*** Extracted records Section Begins ***

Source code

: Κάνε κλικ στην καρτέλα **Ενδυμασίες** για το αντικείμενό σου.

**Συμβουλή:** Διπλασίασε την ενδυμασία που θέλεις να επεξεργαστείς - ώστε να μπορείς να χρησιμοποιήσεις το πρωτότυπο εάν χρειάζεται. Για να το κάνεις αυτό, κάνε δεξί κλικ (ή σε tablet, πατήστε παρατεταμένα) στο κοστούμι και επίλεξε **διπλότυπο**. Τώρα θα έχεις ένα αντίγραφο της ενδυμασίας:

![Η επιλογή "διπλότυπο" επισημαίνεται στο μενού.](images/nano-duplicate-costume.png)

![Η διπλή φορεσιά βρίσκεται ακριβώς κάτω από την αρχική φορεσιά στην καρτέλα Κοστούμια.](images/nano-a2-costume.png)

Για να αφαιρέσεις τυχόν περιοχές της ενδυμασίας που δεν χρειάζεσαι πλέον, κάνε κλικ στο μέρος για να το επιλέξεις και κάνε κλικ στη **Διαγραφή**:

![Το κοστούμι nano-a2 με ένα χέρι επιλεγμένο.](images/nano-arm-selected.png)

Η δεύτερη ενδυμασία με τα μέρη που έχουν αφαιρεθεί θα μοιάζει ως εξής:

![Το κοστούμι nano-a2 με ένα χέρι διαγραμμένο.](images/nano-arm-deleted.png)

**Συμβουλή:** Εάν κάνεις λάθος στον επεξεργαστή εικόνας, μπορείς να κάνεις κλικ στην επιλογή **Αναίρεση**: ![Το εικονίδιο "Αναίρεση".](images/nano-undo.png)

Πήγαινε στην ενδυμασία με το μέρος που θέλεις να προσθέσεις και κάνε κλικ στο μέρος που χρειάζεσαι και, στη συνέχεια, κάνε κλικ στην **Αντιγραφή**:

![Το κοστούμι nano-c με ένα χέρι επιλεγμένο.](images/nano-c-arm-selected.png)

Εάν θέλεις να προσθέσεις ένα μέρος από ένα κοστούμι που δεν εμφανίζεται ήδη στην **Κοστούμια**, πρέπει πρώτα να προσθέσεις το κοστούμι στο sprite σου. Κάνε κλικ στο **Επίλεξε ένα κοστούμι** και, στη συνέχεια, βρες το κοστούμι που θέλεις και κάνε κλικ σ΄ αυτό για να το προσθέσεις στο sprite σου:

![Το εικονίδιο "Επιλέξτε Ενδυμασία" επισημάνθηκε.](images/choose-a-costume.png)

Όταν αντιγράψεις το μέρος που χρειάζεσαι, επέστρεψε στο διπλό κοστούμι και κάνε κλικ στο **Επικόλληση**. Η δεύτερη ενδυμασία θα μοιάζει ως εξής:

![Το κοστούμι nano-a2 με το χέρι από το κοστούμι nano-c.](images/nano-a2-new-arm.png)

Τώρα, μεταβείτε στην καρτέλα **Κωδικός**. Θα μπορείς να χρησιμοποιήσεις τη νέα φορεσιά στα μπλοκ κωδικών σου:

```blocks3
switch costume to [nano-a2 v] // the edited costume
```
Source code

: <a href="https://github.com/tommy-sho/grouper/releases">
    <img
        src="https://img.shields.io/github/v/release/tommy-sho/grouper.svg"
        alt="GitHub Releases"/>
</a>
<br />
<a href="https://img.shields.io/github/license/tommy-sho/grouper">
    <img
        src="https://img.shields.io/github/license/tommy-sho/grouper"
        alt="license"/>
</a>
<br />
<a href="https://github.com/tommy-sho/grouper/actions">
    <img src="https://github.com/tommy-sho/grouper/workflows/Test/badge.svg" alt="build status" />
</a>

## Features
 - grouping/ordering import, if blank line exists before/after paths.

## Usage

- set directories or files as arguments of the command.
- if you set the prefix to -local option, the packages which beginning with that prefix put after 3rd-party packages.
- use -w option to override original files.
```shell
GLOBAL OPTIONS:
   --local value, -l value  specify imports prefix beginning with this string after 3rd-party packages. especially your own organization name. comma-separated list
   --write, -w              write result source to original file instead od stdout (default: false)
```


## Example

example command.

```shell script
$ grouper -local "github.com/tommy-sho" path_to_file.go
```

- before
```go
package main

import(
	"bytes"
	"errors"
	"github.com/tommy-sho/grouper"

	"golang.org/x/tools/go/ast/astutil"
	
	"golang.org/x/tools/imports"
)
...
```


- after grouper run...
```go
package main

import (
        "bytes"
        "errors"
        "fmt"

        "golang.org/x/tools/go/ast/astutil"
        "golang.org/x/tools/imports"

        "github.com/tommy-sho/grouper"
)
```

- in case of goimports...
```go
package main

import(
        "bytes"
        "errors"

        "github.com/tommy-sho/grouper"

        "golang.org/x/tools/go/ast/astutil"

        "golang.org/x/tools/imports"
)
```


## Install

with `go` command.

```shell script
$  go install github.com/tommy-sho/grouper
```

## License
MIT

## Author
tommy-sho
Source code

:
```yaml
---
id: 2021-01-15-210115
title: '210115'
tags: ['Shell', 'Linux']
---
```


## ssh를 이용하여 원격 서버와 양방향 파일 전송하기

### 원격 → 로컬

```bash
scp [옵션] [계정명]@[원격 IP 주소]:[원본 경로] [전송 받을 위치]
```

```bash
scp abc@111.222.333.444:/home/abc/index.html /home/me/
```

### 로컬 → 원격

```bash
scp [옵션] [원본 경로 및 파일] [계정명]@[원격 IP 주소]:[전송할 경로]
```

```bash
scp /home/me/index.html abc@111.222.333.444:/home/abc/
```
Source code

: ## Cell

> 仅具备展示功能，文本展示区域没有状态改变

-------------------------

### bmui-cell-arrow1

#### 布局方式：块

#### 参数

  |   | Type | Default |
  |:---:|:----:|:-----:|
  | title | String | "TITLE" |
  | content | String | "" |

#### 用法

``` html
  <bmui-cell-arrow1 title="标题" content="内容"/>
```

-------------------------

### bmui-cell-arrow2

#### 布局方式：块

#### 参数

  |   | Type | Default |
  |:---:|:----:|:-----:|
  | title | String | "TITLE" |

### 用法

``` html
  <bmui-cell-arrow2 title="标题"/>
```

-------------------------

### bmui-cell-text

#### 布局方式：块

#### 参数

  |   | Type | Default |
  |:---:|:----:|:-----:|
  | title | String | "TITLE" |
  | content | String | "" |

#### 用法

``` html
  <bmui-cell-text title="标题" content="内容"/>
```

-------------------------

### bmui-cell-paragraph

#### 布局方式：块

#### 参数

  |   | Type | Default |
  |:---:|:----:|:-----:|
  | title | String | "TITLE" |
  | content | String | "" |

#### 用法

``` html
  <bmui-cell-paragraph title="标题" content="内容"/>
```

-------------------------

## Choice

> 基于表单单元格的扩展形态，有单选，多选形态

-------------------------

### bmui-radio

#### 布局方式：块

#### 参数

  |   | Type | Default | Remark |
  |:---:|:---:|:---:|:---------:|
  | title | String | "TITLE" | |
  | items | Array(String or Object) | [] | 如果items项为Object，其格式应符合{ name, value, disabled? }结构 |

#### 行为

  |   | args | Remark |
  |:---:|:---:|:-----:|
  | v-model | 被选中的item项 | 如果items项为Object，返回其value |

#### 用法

*** Extracted records Section Ends ***

● Task goal
Copy the records above exactly, from the first line through the line containing "ένα χέρι επιλεγμένο.](images/nano-c-arm-selected.png)", and include nothing else.

● Response area
Source code

: Κάνε κλικ στην καρτέλα **Ενδυμασίες** για το αντικείμενό σου.

**Συμβουλή:** Διπλασίασε την ενδυμασία που θέλεις να επεξεργαστείς - ώστε να μπορείς να χρησιμοποιήσεις το πρωτότυπο εάν χρειάζεται. Για να το κάνεις αυτό, κάνε δεξί κλικ (ή σε tablet, πατήστε παρατεταμένα) στο κοστούμι και επίλεξε **διπλότυπο**. Τώρα θα έχεις ένα αντίγραφο της ενδυμασίας:

![Η επιλογή "διπλότυπο" επισημαίνεται στο μενού.](images/nano-duplicate-costume.png)

![Η διπλή φορεσιά βρίσκεται ακριβώς κάτω από την αρχική φορεσιά στην καρτέλα Κοστούμια.](images/nano-a2-costume.png)

Για να αφαιρέσεις τυχόν περιοχές της ενδυμασίας που δεν χρειάζεσαι πλέον, κάνε κλικ στο μέρος για να το επιλέξεις και κάνε κλικ στη **Διαγραφή**:

![Το κοστούμι nano-a2 με ένα χέρι επιλεγμένο.](images/nano-arm-selected.png)

Η δεύτερη ενδυμασία με τα μέρη που έχουν αφαιρεθεί θα μοιάζει ως εξής:

![Το κοστούμι nano-a2 με ένα χέρι διαγραμμένο.](images/nano-arm-deleted.png)

**Συμβουλή:** Εάν κάνεις λάθος στον επεξεργαστή εικόνας, μπορείς να κάνεις κλικ στην επιλογή **Αναίρεση**: ![Το εικονίδιο "Αναίρεση".](images/nano-undo.png)

Πήγαινε στην ενδυμασία με το μέρος που θέλεις να προσθέσεις και κάνε κλικ στο μέρος που χρειάζεσαι και, στη συνέχεια, κάνε κλικ στην **Αντιγραφή**:

![Το κοστούμι nano-c με ένα χέρι επιλεγμένο.](images/nano-c-arm-selected.png)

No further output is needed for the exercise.